Obama Stimulus Made Economic Crisis Worse
September 26, 2010
Bernanke dares to disagree and says the FED and the government acted and save the world from ‘global meltdown’.
Bloomberg
U.S. President Barack Obama and his administration weakened the country’s economy by seeking to foster growth instead of paying down the federal debt, said Nassim Nicholas Taleb, author of “The Black Swan.”
“Obama did exactly the opposite of what should have been done,” Taleb said yesterday in Montreal in a speech as part of Canada’s Salon Speakers series. “He surrounded himself with people who exacerbated the problem. You have a person who has cancer and instead of removing the cancer, you give him tranquilizers. When you give tranquilizers to a cancer patient, they feel better but the cancer gets worse.”
Today, Taleb said, “total debt is higher than it was in 2008 and unemployment is worse.”
Obama this month proposed a package of $180 billion in business tax breaks and infrastructure outlays to boost spending and job growth. That would come on top of the $814 billion stimulus measure enacted last year. The U.S. government’s total outstanding debt is about $13.5 trillion, according to U.S. Treasury Department figures.
Obama, 49, inherited what the National Bureau of Economic Research said this week was the deepest U.S. recession since the Great Depression. Even after the stimulus measure and other government actions, the U.S. unemployment rate is 9.6 percent.
Governments globally need to cut debt and avoid bailing out struggling companies because that’s the only way they can shield their economies from the negative consequences of erroneous budget forecasts, Taleb said.
Errant Forecasts
“Today there is a dependency on people who have never been able to forecast anything,” Taleb said. “What kind of system is insulated from forecasting errors? A system where debts are low and companies are allowed to die young when they are fragile. Companies always end up dying one day anyway.”

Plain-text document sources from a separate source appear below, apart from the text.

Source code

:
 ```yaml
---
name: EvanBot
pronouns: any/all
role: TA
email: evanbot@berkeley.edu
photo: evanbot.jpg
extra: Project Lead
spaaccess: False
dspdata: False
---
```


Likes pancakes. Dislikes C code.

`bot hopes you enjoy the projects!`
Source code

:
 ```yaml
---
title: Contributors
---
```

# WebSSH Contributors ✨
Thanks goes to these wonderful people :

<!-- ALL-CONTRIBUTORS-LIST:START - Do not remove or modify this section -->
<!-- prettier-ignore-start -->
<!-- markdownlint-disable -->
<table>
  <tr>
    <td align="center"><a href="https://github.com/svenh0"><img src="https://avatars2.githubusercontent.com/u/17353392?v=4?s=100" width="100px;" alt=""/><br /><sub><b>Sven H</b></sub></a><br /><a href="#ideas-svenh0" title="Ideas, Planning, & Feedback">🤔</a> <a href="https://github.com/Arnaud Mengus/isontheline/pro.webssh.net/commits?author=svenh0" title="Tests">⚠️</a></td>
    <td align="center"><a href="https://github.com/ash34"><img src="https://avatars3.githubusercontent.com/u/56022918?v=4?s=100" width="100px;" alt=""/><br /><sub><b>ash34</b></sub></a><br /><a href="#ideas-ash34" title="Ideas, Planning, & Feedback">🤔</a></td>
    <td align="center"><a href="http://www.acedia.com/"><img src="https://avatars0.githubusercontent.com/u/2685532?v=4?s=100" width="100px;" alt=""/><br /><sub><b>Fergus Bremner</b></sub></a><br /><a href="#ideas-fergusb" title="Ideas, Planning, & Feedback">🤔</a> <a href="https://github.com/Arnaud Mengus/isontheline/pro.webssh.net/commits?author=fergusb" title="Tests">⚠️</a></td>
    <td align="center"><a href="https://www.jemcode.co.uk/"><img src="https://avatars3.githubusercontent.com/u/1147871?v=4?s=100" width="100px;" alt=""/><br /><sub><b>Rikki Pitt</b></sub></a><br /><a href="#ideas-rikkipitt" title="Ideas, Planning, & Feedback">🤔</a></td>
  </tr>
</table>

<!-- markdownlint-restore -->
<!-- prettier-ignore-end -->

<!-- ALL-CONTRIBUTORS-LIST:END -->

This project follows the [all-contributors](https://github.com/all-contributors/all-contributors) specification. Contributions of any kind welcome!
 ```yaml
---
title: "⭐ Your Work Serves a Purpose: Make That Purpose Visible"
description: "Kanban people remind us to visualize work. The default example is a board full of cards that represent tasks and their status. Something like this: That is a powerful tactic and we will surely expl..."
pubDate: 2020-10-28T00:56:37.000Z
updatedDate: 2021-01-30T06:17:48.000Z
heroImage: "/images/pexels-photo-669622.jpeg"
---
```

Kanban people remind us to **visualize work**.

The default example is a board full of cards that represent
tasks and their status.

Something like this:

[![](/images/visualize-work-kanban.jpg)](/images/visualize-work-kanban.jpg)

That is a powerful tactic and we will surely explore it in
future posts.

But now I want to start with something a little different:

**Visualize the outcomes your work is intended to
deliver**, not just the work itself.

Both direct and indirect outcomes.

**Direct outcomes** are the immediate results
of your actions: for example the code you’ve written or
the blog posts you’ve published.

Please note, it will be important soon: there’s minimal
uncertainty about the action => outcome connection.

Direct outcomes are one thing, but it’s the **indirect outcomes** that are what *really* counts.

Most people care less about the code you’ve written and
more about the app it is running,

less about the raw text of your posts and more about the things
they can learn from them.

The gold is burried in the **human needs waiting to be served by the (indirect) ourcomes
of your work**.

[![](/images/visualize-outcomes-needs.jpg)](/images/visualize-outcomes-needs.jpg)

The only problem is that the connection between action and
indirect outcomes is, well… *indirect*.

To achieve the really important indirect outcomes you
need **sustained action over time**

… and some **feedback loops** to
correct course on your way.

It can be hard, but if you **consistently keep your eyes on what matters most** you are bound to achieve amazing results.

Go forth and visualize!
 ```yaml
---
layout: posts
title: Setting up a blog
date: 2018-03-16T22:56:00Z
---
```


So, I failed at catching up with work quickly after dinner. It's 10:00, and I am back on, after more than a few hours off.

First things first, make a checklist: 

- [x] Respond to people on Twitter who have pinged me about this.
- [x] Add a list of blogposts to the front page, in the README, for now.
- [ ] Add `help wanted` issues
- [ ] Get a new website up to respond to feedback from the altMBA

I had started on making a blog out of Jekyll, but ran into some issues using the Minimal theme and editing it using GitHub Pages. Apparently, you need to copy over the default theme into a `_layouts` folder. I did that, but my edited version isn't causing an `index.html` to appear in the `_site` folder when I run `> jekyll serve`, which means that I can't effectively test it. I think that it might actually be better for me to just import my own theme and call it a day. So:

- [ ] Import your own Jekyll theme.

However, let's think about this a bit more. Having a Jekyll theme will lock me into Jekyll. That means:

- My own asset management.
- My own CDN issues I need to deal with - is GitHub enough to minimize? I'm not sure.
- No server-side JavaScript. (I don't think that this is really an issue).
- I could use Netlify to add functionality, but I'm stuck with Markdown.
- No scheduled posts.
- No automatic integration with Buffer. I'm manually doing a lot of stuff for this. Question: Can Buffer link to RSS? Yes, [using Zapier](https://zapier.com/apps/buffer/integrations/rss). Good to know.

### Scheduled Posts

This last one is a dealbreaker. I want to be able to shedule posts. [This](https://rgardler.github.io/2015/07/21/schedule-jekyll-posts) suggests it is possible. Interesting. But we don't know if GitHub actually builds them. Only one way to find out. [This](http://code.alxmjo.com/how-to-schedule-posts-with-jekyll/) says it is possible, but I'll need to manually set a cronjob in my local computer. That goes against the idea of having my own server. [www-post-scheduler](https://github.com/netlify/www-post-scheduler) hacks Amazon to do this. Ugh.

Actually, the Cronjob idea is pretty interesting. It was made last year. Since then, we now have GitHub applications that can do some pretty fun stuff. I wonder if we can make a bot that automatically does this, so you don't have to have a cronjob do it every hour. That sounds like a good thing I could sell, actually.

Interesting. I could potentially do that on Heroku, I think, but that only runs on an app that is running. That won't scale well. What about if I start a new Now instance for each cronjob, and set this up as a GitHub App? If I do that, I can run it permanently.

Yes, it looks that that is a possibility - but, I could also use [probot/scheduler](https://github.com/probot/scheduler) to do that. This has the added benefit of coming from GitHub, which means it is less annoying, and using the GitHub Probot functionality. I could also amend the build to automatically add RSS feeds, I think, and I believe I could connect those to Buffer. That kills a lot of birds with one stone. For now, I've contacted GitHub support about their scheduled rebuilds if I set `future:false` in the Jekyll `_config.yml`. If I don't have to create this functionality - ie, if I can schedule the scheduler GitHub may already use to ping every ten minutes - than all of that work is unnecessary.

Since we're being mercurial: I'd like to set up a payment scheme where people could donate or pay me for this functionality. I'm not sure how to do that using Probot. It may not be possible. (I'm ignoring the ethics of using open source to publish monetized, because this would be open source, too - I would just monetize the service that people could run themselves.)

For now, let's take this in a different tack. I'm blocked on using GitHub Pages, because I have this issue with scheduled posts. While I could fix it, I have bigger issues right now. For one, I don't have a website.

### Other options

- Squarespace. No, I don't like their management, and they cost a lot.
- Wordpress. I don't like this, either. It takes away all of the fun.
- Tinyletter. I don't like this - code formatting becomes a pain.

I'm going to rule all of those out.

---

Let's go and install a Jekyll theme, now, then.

Taleb, a native of Lebanon who gave his speech in French to an audience of Quebec business people, said Canada’s fiscal situation makes the country a safer investment than its southern neighbor.
Canada has the lowest ratio of net debt to gross domestic product among the Group of Seven industrialized countries and will keep that distinction until at least 2014, the country’s finance department said in March. Canada’s ratio, 24 percent in 2007, will rise to about 30 percent by 2014. The U.S. ratio, now above 40 percent, will top 80 percent in four years, the department said, citing IMF data.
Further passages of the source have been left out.